残響、色濃く




 手にまだ彼の息吹が吹きかかる気がした。
 それでも、もうこの手には、耳には彼の温もりが触れることがない。

 ――元就。

 優しく名を呼ぶことなんてなかった。
 いつも叫ぶかのように名を呼んできた。それが、命ぎりぎりの鬩ぎ合いのようで、何度心が躍ったかしれない。
 戦を理由に、彼の姿を見ることに、厭うべくはなかった。
 それなのに、触れることもせず、交わすこともせず、彼はただ最期の時だけを求めてきた。

「好きだ」

 何の冗談かと思った。輪刀にかける己の手が力をなくす――それなのに、彼の手が強く押し付けてくる。

 ――やめろ、やめてくれ!

 何度も何度も口にしたというのに、彼はそれを許さずに、強く己を抱き締めていった。

 ――ばしゃ。

 飛び散った彼の血は、赤く、生臭く、そして暖かかった。
「馬鹿者が」
 呟いた言葉に――流れる血に混じって、涙が零れ落ちる。だがそれを拭うものは何処にもいなかった。










「なぁ〜、アンタさ、前世とか信じる人?」

 書店の棚チェックをしていたところ、背後からそんな風に声を掛けられた。
 無論、いつもならば営業の面構えで流すところだが、見上げた先の彼の姿にそれも出来なくなっていく。

「お客様、それは…」
「客じゃねぇよ、しらばっくれるな」
「――…何を仰っているのか解りかねるが…」
「元就」

 びく、と肩が揺れた。
 その名を、その声で、そんな柔らかさを持って告げる人間は一人しか浮かばない。

「な、あんた、元就だろ?」
「――――…」

 手から台帳が零れ落ちる。

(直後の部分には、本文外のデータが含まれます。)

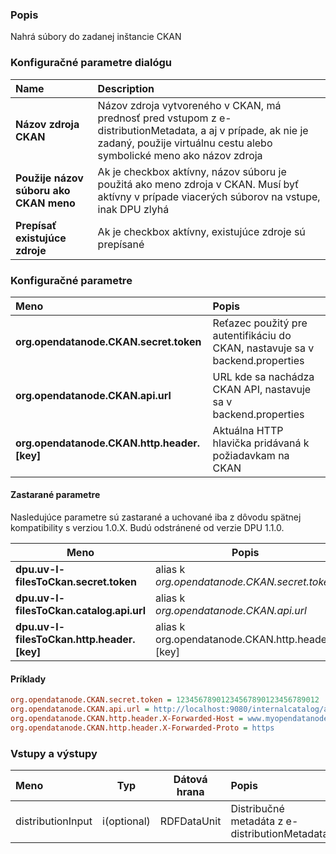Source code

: ### Popis

Nahrá súbory do zadanej inštancie CKAN

### Konfiguračné parametre dialógu

| Name | Description |
|:----|:----|
|**Názov zdroja CKAN** |Názov zdroja vytvoreného v CKAN, má prednosť pred vstupom z e-distributionMetadata, a aj v prípade, ak nie je zadaný, použije virtuálnu cestu alebo symbolické meno ako názov zdroja|
|**Použije názov súboru ako CKAN meno** |Ak je checkbox aktívny, názov súboru je použitá ako meno zdroja v CKAN. Musí byť aktívny v prípade viacerých súborov na vstupe, inak DPU zlyhá|
|**Prepísať existujúce zdroje** |Ak je checkbox aktívny, existujúce zdroje sú prepísané|

### Konfiguračné parametre

| Meno | Popis |
|:----|:----|
|**org.opendatanode.CKAN.secret.token**|Reťazec použitý pre autentifikáciu do CKAN, nastavuje sa v backend.properties  |
|**org.opendatanode.CKAN.api.url** | URL kde sa nachádza CKAN API, nastavuje sa v backend.properties |
|**org.opendatanode.CKAN.http.header.[key]** | Aktuálna HTTP hlavička pridávaná k požiadavkam na CKAN |

#### Zastarané parametre

Nasledujúce parametre sú zastarané a uchované iba z dôvodu spätnej kompatibility s verziou 1.0.X.
Budú odstránené od verzie DPU 1.1.0.

| Meno | Popis |
|-----|-----|
|**dpu.uv-l-filesToCkan.secret.token**| alias k _org.opendatanode.CKAN.secret.token_  |
|**dpu.uv-l-filesToCkan.catalog.api.url** | alias k _org.opendatanode.CKAN.api.url_ |
|**dpu.uv-l-filesToCkan.http.header.[key]** | alias k org.opendatanode.CKAN.http.header.[key] |

#### Príklady
```INI
org.opendatanode.CKAN.secret.token = 12345678901234567890123456789012
org.opendatanode.CKAN.api.url = ﻿http://localhost:9080/internalcatalog/api/action/internal_api
org.opendatanode.CKAN.http.header.X-Forwarded-Host = www.myopendatanode.org
org.opendatanode.CKAN.http.header.X-Forwarded-Proto = https
```

### Vstupy a výstupy ###

|Meno |Typ | Dátová hrana | Popis | Povinné |
|:--------|:------:|:------:|:-------------|:---------------------:|
|distributionInput|i(optional)|RDFDataUnit| Distribučné metadáta z e-distributionMetadata||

拾わなければと思うのに身体が動かない。

「見つけた、俺の…俺を殺した男」
「――ッ」

 ひゅう、と咽喉の奥が乾いた気がした。辛うじて彼に向けられたのは、笑顔でもなく、ただ憎悪からの表情でしかなかった。

「そうだろ、毛利元就。ずっと探していたんだ」
「――――…」
「俺は元親だ、長曾我部元親」

 伸ばされてくる腕が、この肩に触れようとした。それを直ぐに叩き落とし、身を屈めて台帳を拾い上げる。

「いてぇな、おい」
「――何のことか、私にはさっぱり」
「元就」
「失礼します」

 ささやかな復讐だった。彼に背を向けて、覚えてない振りをする――それで、全てが変わるとは思ってもいなかったけれど。
 バックスペースに身を滑り込ませると、其処には在庫が頭上まで積み上げられている。
 それに寄り掛かりながら、一呼吸おくと、顔を両手で覆った。

 ――元就。

 柔らかさのない声だった。懐かしい声だった。懐かしく愛しい響きだった。

「もう一度、呼んでくれ…」

 耳に残る彼の――あの戦国の彼の声。それと酷似した響きがこの耳に触れていった。





 今度は、どんな結末にしようか。
 触れ合わずに過ごした日々を砂塵に巻いて、行けたらいいと何度願ったかしれない。